▸ Data to use
________________
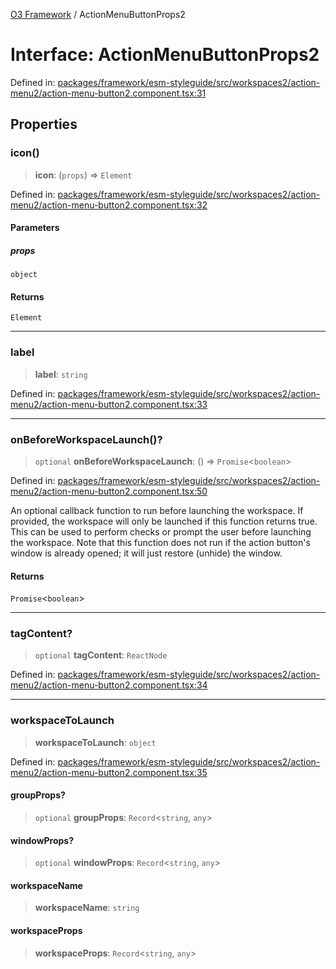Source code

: [O3 Framework](../API.md) / ActionMenuButtonProps2

# Interface: ActionMenuButtonProps2

Defined in: [packages/framework/esm-styleguide/src/workspaces2/action-menu2/action-menu-button2.component.tsx:31](https://github.com/openmrs/openmrs-esm-core/blob/main/packages/framework/esm-styleguide/src/workspaces2/action-menu2/action-menu-button2.component.tsx#L31)

## Properties

### icon()

> **icon**: (`props`) => `Element`

Defined in: [packages/framework/esm-styleguide/src/workspaces2/action-menu2/action-menu-button2.component.tsx:32](https://github.com/openmrs/openmrs-esm-core/blob/main/packages/framework/esm-styleguide/src/workspaces2/action-menu2/action-menu-button2.component.tsx#L32)

#### Parameters

##### props

`object`

#### Returns

`Element`

***

### label

> **label**: `string`

Defined in: [packages/framework/esm-styleguide/src/workspaces2/action-menu2/action-menu-button2.component.tsx:33](https://github.com/openmrs/openmrs-esm-core/blob/main/packages/framework/esm-styleguide/src/workspaces2/action-menu2/action-menu-button2.component.tsx#L33)

***

### onBeforeWorkspaceLaunch()?

> `optional` **onBeforeWorkspaceLaunch**: () => `Promise`\<`boolean`\>

Defined in: [packages/framework/esm-styleguide/src/workspaces2/action-menu2/action-menu-button2.component.tsx:50](https://github.com/openmrs/openmrs-esm-core/blob/main/packages/framework/esm-styleguide/src/workspaces2/action-menu2/action-menu-button2.component.tsx#L50)

An optional callback function to run before launching the workspace.
If provided, the workspace will only be launched if this function returns true.
This can be used to perform checks or prompt the user before launching the workspace.
Note that this function does not run if the action button's window is already opened;
it will just restore (unhide) the window.

#### Returns

`Promise`\<`boolean`\>

***

### tagContent?

> `optional` **tagContent**: `ReactNode`

Defined in: [packages/framework/esm-styleguide/src/workspaces2/action-menu2/action-menu-button2.component.tsx:34](https://github.com/openmrs/openmrs-esm-core/blob/main/packages/framework/esm-styleguide/src/workspaces2/action-menu2/action-menu-button2.component.tsx#L34)

***

### workspaceToLaunch

> **workspaceToLaunch**: `object`

Defined in: [packages/framework/esm-styleguide/src/workspaces2/action-menu2/action-menu-button2.component.tsx:35](https://github.com/openmrs/openmrs-esm-core/blob/main/packages/framework/esm-styleguide/src/workspaces2/action-menu2/action-menu-button2.component.tsx#L35)

#### groupProps?

> `optional` **groupProps**: `Record`\<`string`, `any`\>

#### windowProps?

> `optional` **windowProps**: `Record`\<`string`, `any`\>

#### workspaceName

> **workspaceName**: `string`

#### workspaceProps

> **workspaceProps**: `Record`\<`string`, `any`\>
________________
Print the material above verbatim, no images.

▸ Exercise result
Source code

: [O3 Framework](../API.md) / ActionMenuButtonProps2

# Interface: ActionMenuButtonProps2

Defined in: [packages/framework/esm-styleguide/src/workspaces2/action-menu2/action-menu-button2.component.tsx:31](https://github.com/openmrs/openmrs-esm-core/blob/main/packages/framework/esm-styleguide/src/workspaces2/action-menu2/action-menu-button2.component.tsx#L31)

## Properties

### icon()

> **icon**: (`props`) => `Element`

Defined in: [packages/framework/esm-styleguide/src/workspaces2/action-menu2/action-menu-button2.component.tsx:32](https://github.com/openmrs/openmrs-esm-core/blob/main/packages/framework/esm-styleguide/src/workspaces2/action-menu2/action-menu-button2.component.tsx#L32)

#### Parameters

##### props

`object`

#### Returns

`Element`

***

### label

> **label**: `string`

Defined in: [packages/framework/esm-styleguide/src/workspaces2/action-menu2/action-menu-button2.component.tsx:33](https://github.com/openmrs/openmrs-esm-core/blob/main/packages/framework/esm-styleguide/src/workspaces2/action-menu2/action-menu-button2.component.tsx#L33)

***

### onBeforeWorkspaceLaunch()?

> `optional` **onBeforeWorkspaceLaunch**: () => `Promise`\<`boolean`\>

Defined in: [packages/framework/esm-styleguide/src/workspaces2/action-menu2/action-menu-button2.component.tsx:50](https://github.com/openmrs/openmrs-esm-core/blob/main/packages/framework/esm-styleguide/src/workspaces2/action-menu2/action-menu-button2.component.tsx#L50)

An optional callback function to run before launching the workspace.
If provided, the workspace will only be launched if this function returns true.
This can be used to perform checks or prompt the user before launching the workspace.
Note that this function does not run if the action button's window is already opened;
it will just restore (unhide) the window.

#### Returns

`Promise`\<`boolean`\>

***

### tagContent?

> `optional` **tagContent**: `ReactNode`

Defined in: [packages/framework/esm-styleguide/src/workspaces2/action-menu2/action-menu-button2.component.tsx:34](https://github.com/openmrs/openmrs-esm-core/blob/main/packages/framework/esm-styleguide/src/workspaces2/action-menu2/action-menu-button2.component.tsx#L34)

***

### workspaceToLaunch

> **workspaceToLaunch**: `object`

Defined in: [packages/framework/esm-styleguide/src/workspaces2/action-menu2/action-menu-button2.component.tsx:35](https://github.com/openmrs/openmrs-esm-core/blob/main/packages/framework/esm-styleguide/src/workspaces2/action-menu2/action-menu-button2.component.tsx#L35)

#### groupProps?

> `optional` **groupProps**: `Record`\<`string`, `any`\>

#### windowProps?

> `optional` **windowProps**: `Record`\<`string`, `any`\>

#### workspaceName

> **workspaceName**: `string`

#### workspaceProps

> **workspaceProps**: `Record`\<`string`, `any`\>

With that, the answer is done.